◆ **Task**:
Each line of the records containing "MacOS" is to be copied out and returned.

==============================

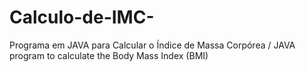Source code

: # Calculo-de-IMC-
Programa em JAVA para Calcular o Índice de Massa Corpórea / JAVA program to calculate the Body Mass Index (BMI)
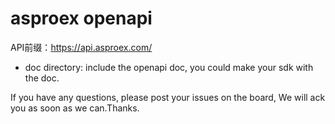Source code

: # asproex openapi

API前缀：https://api.asproex.com/

* doc directory: include the openapi doc, you could make your sdk with the doc.

If you have any questions, please post your issues on the board, We will ack you as soon as we can.Thanks.
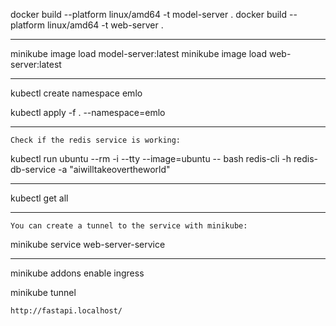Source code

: docker build --platform linux/amd64 -t model-server .
docker build --platform linux/amd64 -t web-server .

---------------------------------------------------------

minikube image load model-server:latest
minikube image load web-server:latest

---------------------------------------------------------

kubectl create namespace emlo

kubectl apply -f . --namespace=emlo
<!-- kubectl apply -f . -->

---------------------------------------------------------

`Check if the redis service is working:`

kubectl run ubuntu --rm -i --tty --image=ubuntu -- bash
redis-cli -h redis-db-service -a "aiwilltakeovertheworld"

---------------------------------------------------------

kubectl get all

---------------------------------------------------------

`You can create a tunnel to the service with minikube:`

minikube service web-server-service

---------------------------------------------------------

minikube addons enable ingress

minikube tunnel

`http://fastapi.localhost/`

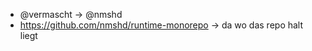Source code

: -   @vermascht -> @nmshd
-   https://github.com/nmshd/runtime-monorepo -> da wo das repo halt liegt
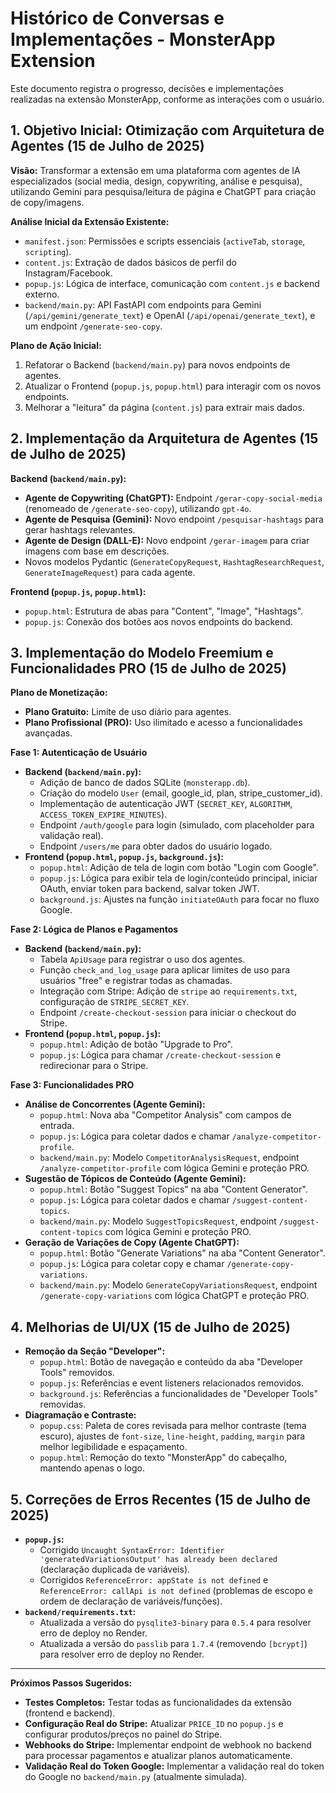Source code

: # Histórico de Conversas e Implementações - MonsterApp Extension

Este documento registra o progresso, decisões e implementações realizadas na extensão MonsterApp, conforme as interações com o usuário.

## 1. Objetivo Inicial: Otimização com Arquitetura de Agentes (15 de Julho de 2025)

**Visão:** Transformar a extensão em uma plataforma com agentes de IA especializados (social media, design, copywriting, análise e pesquisa), utilizando Gemini para pesquisa/leitura de página e ChatGPT para criação de copy/imagens.

**Análise Inicial da Extensão Existente:**
- `manifest.json`: Permissões e scripts essenciais (`activeTab`, `storage`, `scripting`).
- `content.js`: Extração de dados básicos de perfil do Instagram/Facebook.
- `popup.js`: Lógica de interface, comunicação com `content.js` e backend externo.
- `backend/main.py`: API FastAPI com endpoints para Gemini (`/api/gemini/generate_text`) e OpenAI (`/api/openai/generate_text`), e um endpoint `/generate-seo-copy`.

**Plano de Ação Inicial:**
1. Refatorar o Backend (`backend/main.py`) para novos endpoints de agentes.
2. Atualizar o Frontend (`popup.js`, `popup.html`) para interagir com os novos endpoints.
3. Melhorar a "leitura" da página (`content.js`) para extrair mais dados.

## 2. Implementação da Arquitetura de Agentes (15 de Julho de 2025)

**Backend (`backend/main.py`):**
- **Agente de Copywriting (ChatGPT):** Endpoint `/gerar-copy-social-media` (renomeado de `/generate-seo-copy`), utilizando `gpt-4o`.
- **Agente de Pesquisa (Gemini):** Novo endpoint `/pesquisar-hashtags` para gerar hashtags relevantes.
- **Agente de Design (DALL-E):** Novo endpoint `/gerar-imagem` para criar imagens com base em descrições.
- Novos modelos Pydantic (`GenerateCopyRequest`, `HashtagResearchRequest`, `GenerateImageRequest`) para cada agente.

**Frontend (`popup.js`, `popup.html`):**
- `popup.html`: Estrutura de abas para "Content", "Image", "Hashtags".
- `popup.js`: Conexão dos botões aos novos endpoints do backend.

## 3. Implementação do Modelo Freemium e Funcionalidades PRO (15 de Julho de 2025)

**Plano de Monetização:**
- **Plano Gratuito:** Limite de uso diário para agentes.
- **Plano Profissional (PRO):** Uso ilimitado e acesso a funcionalidades avançadas.

**Fase 1: Autenticação de Usuário**
- **Backend (`backend/main.py`):**
    - Adição de banco de dados SQLite (`monsterapp.db`).
    - Criação do modelo `User` (email, google_id, plan, stripe_customer_id).
    - Implementação de autenticação JWT (`SECRET_KEY`, `ALGORITHM`, `ACCESS_TOKEN_EXPIRE_MINUTES`).
    - Endpoint `/auth/google` para login (simulado, com placeholder para validação real).
    - Endpoint `/users/me` para obter dados do usuário logado.
- **Frontend (`popup.html`, `popup.js`, `background.js`):**
    - `popup.html`: Adição de tela de login com botão "Login com Google".
    - `popup.js`: Lógica para exibir tela de login/conteúdo principal, iniciar OAuth, enviar token para backend, salvar token JWT.
    - `background.js`: Ajustes na função `initiateOAuth` para focar no fluxo Google.

**Fase 2: Lógica de Planos e Pagamentos**
- **Backend (`backend/main.py`):**
    - Tabela `ApiUsage` para registrar o uso dos agentes.
    - Função `check_and_log_usage` para aplicar limites de uso para usuários "free" e registrar todas as chamadas.
    - Integração com Stripe: Adição de `stripe` ao `requirements.txt`, configuração de `STRIPE_SECRET_KEY`.
    - Endpoint `/create-checkout-session` para iniciar o checkout do Stripe.
- **Frontend (`popup.html`, `popup.js`):**
    - `popup.html`: Adição de botão "Upgrade to Pro".
    - `popup.js`: Lógica para chamar `/create-checkout-session` e redirecionar para o Stripe.

**Fase 3: Funcionalidades PRO**
- **Análise de Concorrentes (Agente Gemini):**
    - `popup.html`: Nova aba "Competitor Analysis" com campos de entrada.
    - `popup.js`: Lógica para coletar dados e chamar `/analyze-competitor-profile`.
    - `backend/main.py`: Modelo `CompetitorAnalysisRequest`, endpoint `/analyze-competitor-profile` com lógica Gemini e proteção PRO.
- **Sugestão de Tópicos de Conteúdo (Agente Gemini):**
    - `popup.html`: Botão "Suggest Topics" na aba "Content Generator".
    - `popup.js`: Lógica para coletar dados e chamar `/suggest-content-topics`.
    - `backend/main.py`: Modelo `SuggestTopicsRequest`, endpoint `/suggest-content-topics` com lógica Gemini e proteção PRO.
- **Geração de Variações de Copy (Agente ChatGPT):**
    - `popup.html`: Botão "Generate Variations" na aba "Content Generator".
    - `popup.js`: Lógica para coletar copy e chamar `/generate-copy-variations`.
    - `backend/main.py`: Modelo `GenerateCopyVariationsRequest`, endpoint `/generate-copy-variations` com lógica ChatGPT e proteção PRO.

## 4. Melhorias de UI/UX (15 de Julho de 2025)

- **Remoção da Seção "Developer":**
    - `popup.html`: Botão de navegação e conteúdo da aba "Developer Tools" removidos.
    - `popup.js`: Referências e event listeners relacionados removidos.
    - `background.js`: Referências a funcionalidades de "Developer Tools" removidas.
- **Diagramação e Contraste:**
    - `popup.css`: Paleta de cores revisada para melhor contraste (tema escuro), ajustes de `font-size`, `line-height`, `padding`, `margin` para melhor legibilidade e espaçamento.
    - `popup.html`: Remoção do texto "MonsterApp" do cabeçalho, mantendo apenas o logo.

## 5. Correções de Erros Recentes (15 de Julho de 2025)

- **`popup.js`:**
    - Corrigido `Uncaught SyntaxError: Identifier 'generatedVariationsOutput' has already been declared` (declaração duplicada de variáveis).
    - Corrigidos `ReferenceError: appState is not defined` e `ReferenceError: callApi is not defined` (problemas de escopo e ordem de declaração de variáveis/funções).
- **`backend/requirements.txt`:**
    - Atualizada a versão do `pysqlite3-binary` para `0.5.4` para resolver erro de deploy no Render.
    - Atualizada a versão do `passlib` para `1.7.4` (removendo `[bcrypt]`) para resolver erro de deploy no Render.

---

**Próximos Passos Sugeridos:**

- **Testes Completos:** Testar todas as funcionalidades da extensão (frontend e backend).
- **Configuração Real do Stripe:** Atualizar `PRICE_ID` no `popup.js` e configurar produtos/preços no painel do Stripe.
- **Webhooks do Stripe:** Implementar endpoint de webhook no backend para processar pagamentos e atualizar planos automaticamente.
- **Validação Real do Token Google:** Implementar a validação real do token do Google no `backend/main.py` (atualmente simulada).
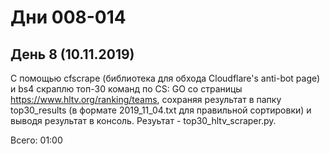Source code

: # Дни 008-014

## День 8 (10.11.2019)

С помощью cfscrape (библиотека для обхода Cloudflare's anti-bot page) и bs4 скраплю топ-30 команд по CS: GO со страницы https://www.hltv.org/ranking/teams, сохраняя результат в папку top30_results (в формате 2019_11_04.txt для правильной сортировки) и выводя результат в консоль. Резуьтат - top30_hltv_scraper.py.

Всего: 01:00
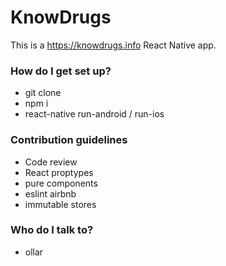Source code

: # KnowDrugs #

This is a https://knowdrugs.info React Native app.

### How do I get set up? ###

* git clone
* npm i
* react-native run-android / run-ios

### Contribution guidelines ###

* Code review
* React proptypes
* pure components
* eslint airbnb
* immutable stores

### Who do I talk to? ###

* ollar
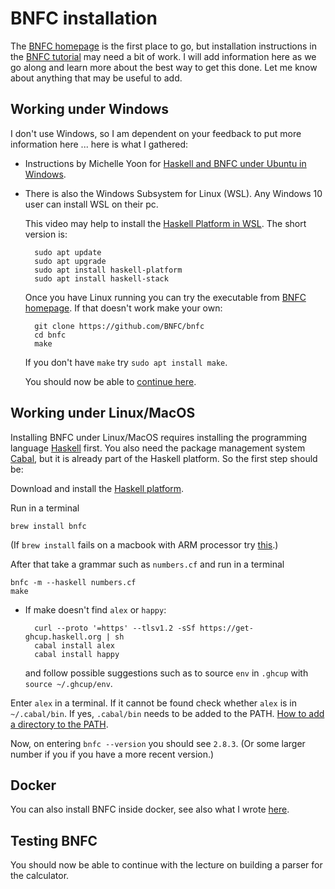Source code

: # BNFC installation

The [BNFC homepage](http://bnfc.digitalgrammars.com/) is the first place to go, but installation instructions in the [BNFC tutorial](http://bnfc.digitalgrammars.com/tutorial/bnfc-tutorial.html) may need a bit of work. I will add information here as we go along and learn more about the best way to get this done. Let me know about anything that may be useful to add. 

## Working under Windows

I don't use Windows, so I am dependent on your feedback to put more information here ... here is what I gathered:

- Instructions by Michelle Yoon for [Haskell and BNFC under Ubuntu in Windows](michellesyoon-ubuntu-in-windows.md).

- There is also the Windows Subsystem for Linux (WSL). Any Windows 10 user can install WSL on their pc. 

    This video may help to install the [Haskell Platform in WSL](https://www.youtube.com/watch?v=aC3-Ur-mNM0). The short version is:

        sudo apt update
        sudo apt upgrade
        sudo apt install haskell-platform
        sudo apt install haskell-stack

    Once you have Linux running you can try the executable from [BNFC homepage](http://bnfc.digitalgrammars.com/). If that doesn't work make your own:

        git clone https://github.com/BNFC/bnfc
        cd bnfc  
        make

    If you don't have `make` try `sudo apt install make`.

    You should now be able to [continue here](https://hackmd.io/@alexhkurz/HJVtVl068#Generating-a-Parser-from-a-Context-Free-Grammar).

<!--
## Working with Docker

Jonathan Burns produced a setup that may simplify installation for some, using Docker, see [here](https://github.com/alexhkurz/programming-languages-2019/blob/master/LambdaNat-with-Docker/README.md) for details.

Scott Weller wrote up a [VM tutorial]( https://docs.google.com/document/d/17nty9Se19jSxUnQc2G2I635hvn12izD9a77ujF4yamk/edit?usp=sharing) of how to install a Linux VM on Windows to work with Docker.
-->

## Working under Linux/MacOS

Installing BNFC under Linux/MacOS requires installing the programming language [Haskell](https://www.haskell.org/) first. You also need the package management system [Cabal](https://www.haskell.org/cabal/), but it is already part of the Haskell platform. So the first step should be:

Download and install the [Haskell platform](https://www.haskell.org/platform/). 

<!--
Create a directory in which you want to clone the BNFC github directory and `cd` there in a terminal. Then perform the following commands (you may have to add a `cabal update` before the `make`).

    git clone https://github.com/BNFC/bnfc
    cd bnfc  
    make
-->

Run in a terminal

    brew install bnfc

(If `brew install` fails on a macbook with ARM processor try [this](https://stackoverflow.com/a/64997047/4600290).)

After that take a grammar such as `numbers.cf` and run in a terminal

    bnfc -m --haskell numbers.cf
    make

- If make doesn't find `alex` or `happy`:

        curl --proto '=https' --tlsv1.2 -sSf https://get-ghcup.haskell.org | sh
        cabal install alex 
        cabal install happy 

    and follow possible suggestions such as to source `env` in `.ghcup` with `source ~/.ghcup/env`.

<!--
After calling `make` I get a long list of output finishing with

           Configuring BNFC-2.8.3...
           cabal: Encountered missing dependencies:
           doctest >=0.8, hspec -any, temporary -any

           make: *** [internal-tests] Error 1
        
As far as I understand the missing dependencies and the error can be ignored as long as the executable `bnfc` was generated. 

Use your file browser to find where the exectuable `bnfc` is. I found it as `bnfc/source/dist/build/bnfc` (the first occurrence of `bnfc` refers to the directory cloned from github, the second occurrence refers to the executable).

Now we need to make sure that the operating system finds bnfc when typing `bnfc` in the terminal. For example, if you enter `bnfc --version` you may get a `command not found` message. We need to make sure that `bnfc` will be "in the path". I collected some information on [setting the PATH variable](PATH.md). 
-->

Enter `alex` in a terminal. If it cannot be found check whether `alex` is in `~/.cabal/bin`. If yes, `.cabal/bin` needs to be added to the PATH. [How to add a directory to the PATH](PATH.md).
 
Now, on entering `bnfc --version` you should see `2.8.3`. (Or some larger number if you if you have a more recent version.)

## Docker

You can also install BNFC inside docker, see also what I wrote [here](https://hackmd.io/@alexhkurz/HyhqVjZQt).

## Testing BNFC

You should now be able to continue with the lecture on building a parser for the calculator.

==============================

◆ **Reply to the exercise**:
## Working under Linux/MacOS
Installing BNFC under Linux/MacOS requires installing the programming language [Haskell](https://www.haskell.org/) first. You also need the package management system [Cabal](https://www.haskell.org/cabal/), but it is already part of the Haskell platform. So the first step should be:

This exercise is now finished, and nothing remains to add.